Kicking this Classic Crepe Recipe off with the basics, before creating the best Vegetarian Savoury Crepes. You may know the basics already, or you may not. Either way, it’s a simple 1:2:3 rule – 100g flour to 2 eggs to 300ml milk. This makes about 10 basic crepes. You can ditch the recipe after this stage and add whatever toppings you like – I’m a sugar and lemon or Nutella kinda girl. Alternatively, stick with it and create some gorgeous savoury crepes that will give your brunch the perfect Parisienne bistro vibe.

Classic Crepes

These are perfect pancakes for Shrove Tuesday (Pancake Day) but will set you up for weekend brunches, date nights, and Sunday suppers. Honestly, I think pancakes work at any time of day. The savoury variation are great for a “starter”/main meal, before following up with some sweet crepes afterwards!

I find pancakes are so personal, we all have our own stories around our childhood. They are the perfect comfort food, whether you like them sweet or savoury. For other show-stopping brunch ideas, check out these Berry Scones or Mini Egg Hot Cross Buns!

Classic Crepes with Berries and Lemon, with a stack of crepes at the back

For these Vegetarian Savoury Crepes, I recommend Gruyere or Emmental, but any cheese that melts well is best – Cheddar will add some sharpness, shredded mozzarella is less offensive. Use whatever is best for you! I use Dijon mustard as it adds a little heat that gives major Croque Monsieur vibes!

You could add so many other ingredients to these crepes to amp them up and suit your taste, such as ham, other greens, different cheeses, mushrooms, grilled tomatoes, pesto… it’s a great vessel for all your favourite things!

Vegetarian Savoury Crepes filled with spinach, cheese and egg

The Best Vegetarian Savoury Crepes (with basic crepe recipe)

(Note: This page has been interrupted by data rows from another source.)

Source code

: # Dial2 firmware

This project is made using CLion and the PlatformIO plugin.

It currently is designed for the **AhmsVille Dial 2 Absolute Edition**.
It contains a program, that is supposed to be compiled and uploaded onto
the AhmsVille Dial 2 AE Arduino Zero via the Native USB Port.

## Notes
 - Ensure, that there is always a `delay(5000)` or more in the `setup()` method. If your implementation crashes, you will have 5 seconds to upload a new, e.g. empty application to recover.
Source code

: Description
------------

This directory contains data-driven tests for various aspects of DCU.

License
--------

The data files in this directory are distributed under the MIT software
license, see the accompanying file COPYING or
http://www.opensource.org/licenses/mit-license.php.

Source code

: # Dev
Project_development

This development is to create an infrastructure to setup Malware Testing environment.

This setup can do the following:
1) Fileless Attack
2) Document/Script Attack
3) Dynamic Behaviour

Makes: 10 Crepes (Serving 2-3 easily)
Prep Time: 15 Minutes
Cook Time: 15 Minutes
Total Time: 30 Minutes

Ingredients

The Basic Crepe Recipe:
– 100g Plain Flour
– 2 Eggs
– 300ml Milk
– 1 Tbsp Melted Butter for frying

Savoury Vegetarian Crepes:
– 10 Eggs (1 per crepe)
– Large Bag Baby Spinach
– Dijon Mustard
– 150g Emmental/Gruyere Cheese
– Salt and Pepper

Method

  1. Put your oven on a low heat: about 100C Fan to keep the crepes warm.
  2. Combine the crepe ingredients in a large bowl and whisk together thoroughly, until lumps are removed. Heat a large frying pan on a med/high heat.
  3. Melt the butter and use a pastry brush to brush a little over the pan before adding about 1/2 cup of batter to the pan. Swirl the pan to coat the base, then cook for about a minute on each side. If the pancake isn’t loose, it may not be ready to flip.
  4. Repeat for all batter, placing crepes on a plate in the oven as you go. Leave these here until ready to serve, or elevate as I suggest next:
  5. While the crepes stay cosy and warm in the oven, cook the eggs – 1 per crepe. Do this by frying on a high heat, then flipping so that both sides are cooked.
  6. On one half of each crepe, add about 1/2 tsp mustard, some baby spinach, a handful of grated cheese, a fried egg and some salt and pepper (Quesadilla style). Fold the untouched half over this and place in the frying pan (still on med/high heat). Let cook for a minute before flipping. Let cook another minute so that the edges crisp and the cheese melts.
  7. Serve by folding again (into quarters) and place on a plate. Add a little more salt and pepper and serve immediately!
Vegetarian Savoury crepes with mustard and cheese.